I’ve discovered my favorite in the race for the Best Picture Academy Award this year. I wrote ‘favorite’ meaning the film that I liked the most out of the ten nominated (well, out of the six I’ve seen – I still have three to watch and one I’ll never watch). It’s ‘Marty Supreme‘ directed by Josh Safdie. Apparently it’s a sports film about a sport – ping-pong – that seldom appears on screens, except for one of the famous episodes in ‘Forest Gump’. Rather, it’s the biography of a champion of this sport, loosely inspired by a real character, born in New York and internationally recognized as a master of table tennis a decade after the end of World War II. As in his previous films, especially those made with his brother Benny Safdie, Josh Safdie‘s new film proposes a hero who does not find his place in the society around him, endowed with immense talent and an even more impressive ambition, constantly daring and taking risks, making mistakes after mistakes and making catastrophic decisions one after another, a hero that as a viewer you cannot help but love.

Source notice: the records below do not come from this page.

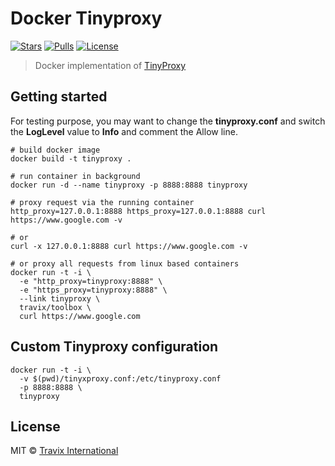 Docker Tinyproxy
================

[![Stars](https://img.shields.io/docker/stars/diwu1989/tinyproxy-docker.svg)](https://hub.docker.com/r/diwu1989/tinyproxy-docker/)
[![Pulls](https://img.shields.io/docker/pulls/diwu1989/tinyproxy-docker.svg)](https://hub.docker.com/r/diwu1989/tinyproxy-docker/)
[![License](https://img.shields.io/github/license/diwu1989/tinyproxy-docker.svg)](https://github.com/diwu1989/tinyproxy-docker/blob/master/LICENSE)

> Docker implementation of [TinyProxy](https://github.com/tinyproxy/tinyproxy)

## Getting started

For testing purpose, you may want to change the **tinyproxy.conf** and switch the **LogLevel** value to **Info** and comment the Allow line.

```
# build docker image
docker build -t tinyproxy .

# run container in background
docker run -d --name tinyproxy -p 8888:8888 tinyproxy

# proxy request via the running container
http_proxy=127.0.0.1:8888 https_proxy=127.0.0.1:8888 curl https://www.google.com -v

# or
curl -x 127.0.0.1:8888 curl https://www.google.com -v

# or proxy all requests from linux based containers
docker run -t -i \
  -e "http_proxy=tinyproxy:8888" \
  -e "https_proxy=tinyproxy:8888" \
  --link tinyproxy \
  travix/toolbox \
  curl https://www.google.com
```

## Custom Tinyproxy configuration

```
docker run -t -i \
  -v $(pwd)/tinyxproxy.conf:/etc/tinyproxy.conf
  -p 8888:8888 \
  tinyproxy
```

## License

MIT © [Travix International](http://travix.com)
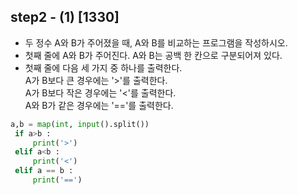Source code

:## step2 - (1) [1330]
* 두 정수 A와 B가 주어졌을 때, A와 B를 비교하는 프로그램을 작성하시오.   
* 첫째 줄에 A와 B가 주어진다. A와 B는 공백 한 칸으로 구분되어져 있다.   
* 첫째 줄에 다음 세 가지 중 하나를 출력한다.   
A가 B보다 큰 경우에는 '>'를 출력한다.   
A가 B보다 작은 경우에는 '<'를 출력한다.   
A와 B가 같은 경우에는 '=='를 출력한다.   

 ```python
 a,b = map(int, input().split())
  if a>b :
      print('>')
  elif a<b :
      print('<')
  elif a == b :
      print('==')
  ```
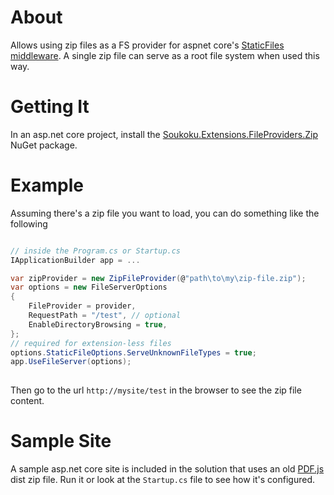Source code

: # About
Allows using zip files as a FS provider for aspnet core's 
[StaticFiles middleware](https://github.com/dotnet/aspnetcore/tree/main/src/Middleware/StaticFiles). 
A single zip file can serve as a root file system when used this way.


# Getting It
In an asp.net core project, install the 
[Soukoku.Extensions.FileProviders.Zip](https://www.nuget.org/packages/Soukoku.Extensions.FileProviders.Zip/) 
NuGet package.

# Example
Assuming there's a zip file you want to load, you can do something like the following

```csharp

// inside the Program.cs or Startup.cs
IApplicationBuilder app = ...

var zipProvider = new ZipFileProvider(@"path\to\my\zip-file.zip");
var options = new FileServerOptions
{
    FileProvider = provider,
    RequestPath = "/test", // optional
    EnableDirectoryBrowsing = true,
};
// required for extension-less files
options.StaticFileOptions.ServeUnknownFileTypes = true;
app.UseFileServer(options);
  

```

Then go to the url `http://mysite/test` in the browser to see the zip file content.


# Sample Site
A sample asp.net core site is included in the solution that uses an old
[PDF.js](https://mozilla.github.io/pdf.js/) dist zip file.
Run it or look at the `Startup.cs` file to see how it's configured.
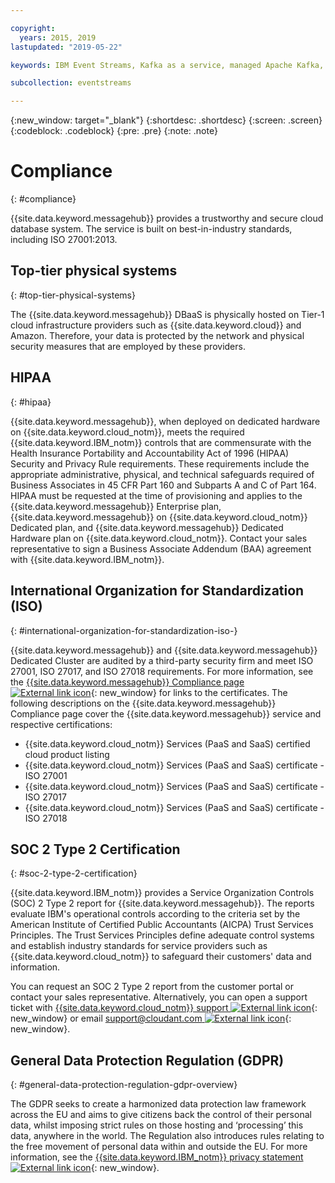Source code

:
 ```yaml
---

copyright:
  years: 2015, 2019
lastupdated: "2019-05-22"

keywords: IBM Event Streams, Kafka as a service, managed Apache Kafka, top-tier physical system, hipaa, iso, soc 2 type 2 certification, gdpr

subcollection: eventstreams

---
```


{:new_window: target="_blank"}
{:shortdesc: .shortdesc}
{:screen: .screen}
{:codeblock: .codeblock}
{:pre: .pre}
{:note: .note}

# Compliance
{: #compliance}

{{site.data.keyword.messagehub}} provides a trustworthy and secure cloud database system.
The service is built on best-in-industry standards,
including ISO 27001:2013.

## Top-tier physical systems
{: #top-tier-physical-systems}

The {{site.data.keyword.messagehub}} DBaaS is physically hosted
on Tier-1 cloud infrastructure providers such as {{site.data.keyword.cloud}} and Amazon.
Therefore,
your data is protected by the network and physical security measures that are employed by these providers.

## HIPAA
{: #hipaa}

{{site.data.keyword.messagehub}}, when deployed on dedicated hardware on {{site.data.keyword.cloud_notm}}, 
meets the required {{site.data.keyword.IBM_notm}} controls that are commensurate with the Health Insurance Portability and Accountability Act of 1996 (HIPAA) Security and Privacy Rule requirements. These requirements 
include the appropriate administrative, physical, and technical safeguards required of Business 
Associates in 45 CFR Part 160 and Subparts A and C of Part 164. HIPAA must be requested at the 
time of provisioning and applies to the {{site.data.keyword.messagehub}} Enterprise plan, 
{{site.data.keyword.messagehub}} on {{site.data.keyword.cloud_notm}} Dedicated plan, 
and {{site.data.keyword.messagehub}} Dedicated Hardware plan on {{site.data.keyword.cloud_notm}}. Contact your sales representative to sign a Business Associate Addendum (BAA) agreement with {{site.data.keyword.IBM_notm}}.

## International Organization for Standardization (ISO)
{: #international-organization-for-standardization-iso-}

{{site.data.keyword.messagehub}} and {{site.data.keyword.messagehub}} Dedicated Cluster are audited by a third-party security firm and meet ISO 27001, ISO 27017, and ISO 27018 requirements. For more information, see the [{{site.data.keyword.messagehub}} Compliance page ![External link icon](../icons/launch-glyph.svg "External link icon")]( https://www.ibm.com/cloud/compliance){: new_window} for links to the certificates. The following descriptions on the {{site.data.keyword.messagehub}} Compliance page cover the {{site.data.keyword.messagehub}} service and respective certifications:
 
- {{site.data.keyword.cloud_notm}} Services (PaaS and SaaS) certified cloud product listing
- {{site.data.keyword.cloud_notm}} Services (PaaS and SaaS) certificate - ISO 27001
- {{site.data.keyword.cloud_notm}} Services (PaaS and SaaS) certificate - ISO 27017
- {{site.data.keyword.cloud_notm}} Services (PaaS and SaaS) certificate - ISO 27018

## SOC 2 Type 2 Certification
{: #soc-2-type-2-certification}

{{site.data.keyword.IBM_notm}} provides a Service Organization Controls (SOC) 2 Type 2 report 
for {{site.data.keyword.messagehub}}. The reports evaluate IBM's operational controls according to the criteria set 
by the American Institute of Certified Public Accountants (AICPA) Trust Services Principles. 
The Trust Services Principles define adequate control systems and establish industry standards 
for service providers such as {{site.data.keyword.cloud_notm}} to safeguard their customers' data and information.

You can request an SOC 2 Type 2 report from the customer portal 
or contact your sales representative. Alternatively, you can open 
a support ticket with 
[{{site.data.keyword.cloud_notm}} support ![External link icon](../icons/launch-glyph.svg "External link icon")](https://www.ibm.com/cloud/support){: new_window} 
or email 
[support@cloudant.com ![External link icon](../icons/launch-glyph.svg "External link icon")](mailto:support@cloudant.com){: new_window}.

## General Data Protection Regulation (GDPR)
{: #general-data-protection-regulation-gdpr-overview}

The GDPR seeks to create a harmonized data protection law 
framework across the EU and aims to give citizens back the control of their personal data, whilst 
imposing strict rules on those hosting and ‘processing’ this data, anywhere in the world. The 
Regulation also introduces rules relating to the free movement of personal data within and outside the EU. For more information, see the [{{site.data.keyword.IBM_notm}} privacy statement ![External link icon](../icons/launch-glyph.svg "External link icon")](https://www.ibm.com/privacy/){: new_window}.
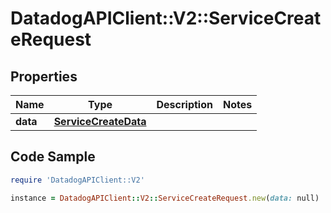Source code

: # DatadogAPIClient::V2::ServiceCreateRequest

## Properties

Name | Type | Description | Notes
------------ | ------------- | ------------- | -------------
**data** | [**ServiceCreateData**](ServiceCreateData.md) |  | 

## Code Sample

```ruby
require 'DatadogAPIClient::V2'

instance = DatadogAPIClient::V2::ServiceCreateRequest.new(data: null)
```


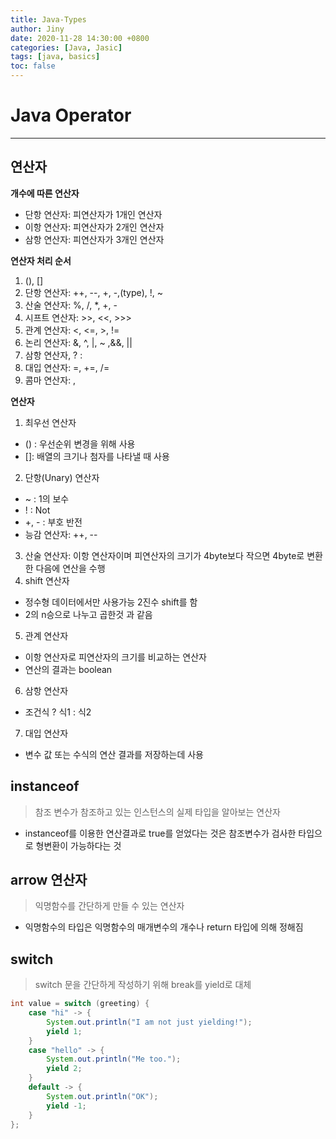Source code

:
 ```yaml
---
title: Java-Types
author: Jiny
date: 2020-11-28 14:30:00 +0800
categories: [Java, Jasic]
tags: [java, basics]
toc: false
---
```


# Java Operator
___

## 연산자

**개수에 따른 연산자**
- 단항 연산자: 피연산자가 1개인 연산자
- 이항 연산자: 피연산자가 2개인 연산자
- 삼항 연산자: 피연산자가 3개인 연산자

**연산자 처리 순서**
1. (), []
2. 단항 연산자: ++, --, +, -,(type), !, ~
3. 산술 연산자: %, /, *, +, -
4. 시프트 연산자: >>, <<, >>>
5. 관계 연산자: <, <=, >, !=
6. 논리 연산자: &, ^, |, ~ ,&&, ||
7. 삼항 연산자, ? :
8. 대입 연산자: =, +=, /=
9. 콤마 연산자: ,

**연산자**
1. 최우선 연산자
  - () : 우선순위 변경을 위해 사용
  - []: 배열의 크기나 첨자를 나타낼 때 사용
2. 단항(Unary) 연산자
  - ~ : 1의 보수 
  - ! : Not
  - +, - : 부호 반전
  - 능감 연산자: ++, --
3. 산술 연산자: 이항 연산자이며 피연산자의 크기가 4byte보다 작으면 4byte로 변환한 다음에 연산을 수행
4. shift 연산자
  - 정수형 데이터에서만 사용가능 2진수 shift를 함
  - 2의 n승으로 나누고 곱한것 과 같음
5. 관계 연산자
  - 이항 연산자로 피연산자의 크기를 비교하는 연산자
  - 연산의 결과는 boolean
6. 삼항 연산자
  - 조건식 ? 식1 : 식2
7. 대입 연산자
  - 변수 값 또는 수식의 연산 결과를 저장하는데 사용

## instanceof

> 참조 변수가 참조하고 있는 인스턴스의 실제 타입을 알아보는 연산자

- instanceof를 이용한 연산결과로 true를 얻었다는 것은 참조변수가 검사한 타입으로 형변환이 가능하다는 것

## arrow 연산자

> 익명함수를 간단하게 만들 수 있는 연산자

- 익명함수의 타입은 익명함수의 매개변수의 개수나 return 타입에 의해 정해짐

## switch

> switch 문을 간단하게 작성하기 위해 break를 yield로 대체

```java
int value = switch (greeting) {
    case "hi" -> {
        System.out.println("I am not just yielding!");
        yield 1;
    }
    case "hello" -> {
        System.out.println("Me too.");
        yield 2;
    }
    default -> {
        System.out.println("OK");
        yield -1;
    }
};
```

Marty is a New Yorker, just like other heroes in Josh Safdie‘s films. However, it is about New York in the 1950s in a neighborhood with a large Jewish population which had gone through the tragedy of the Holocaust only 10-15 years earlier (some were survivors, most had families that had disappeared or been destroyed). Marty is a young man, extremely talented at ping-pong – perhaps the best in New York or in all of America – and at business the way a young man raised on the streets understands business. The big international competitions take place abroad – London, Paris – and to get to them, he has to get the money by any means necessary. Any means can mean theft, seducing the wife of a tycoon who sponsors sports events, or accepting humiliations that would deprive others of their own dignity. At a competition in London, Marty wins everything until the finals where he faces and is defeated by a Japanese champion, representing another nation trying to raise up from the ashes of war. The rematch means a trip to Tokyo, but Marty has quarreled with everyone who could help him: his family, the boss he worked for, the tennis federation. However, the impossible is not acceptable to the hero of the film and he will risk everything to reach the confrontation at the top.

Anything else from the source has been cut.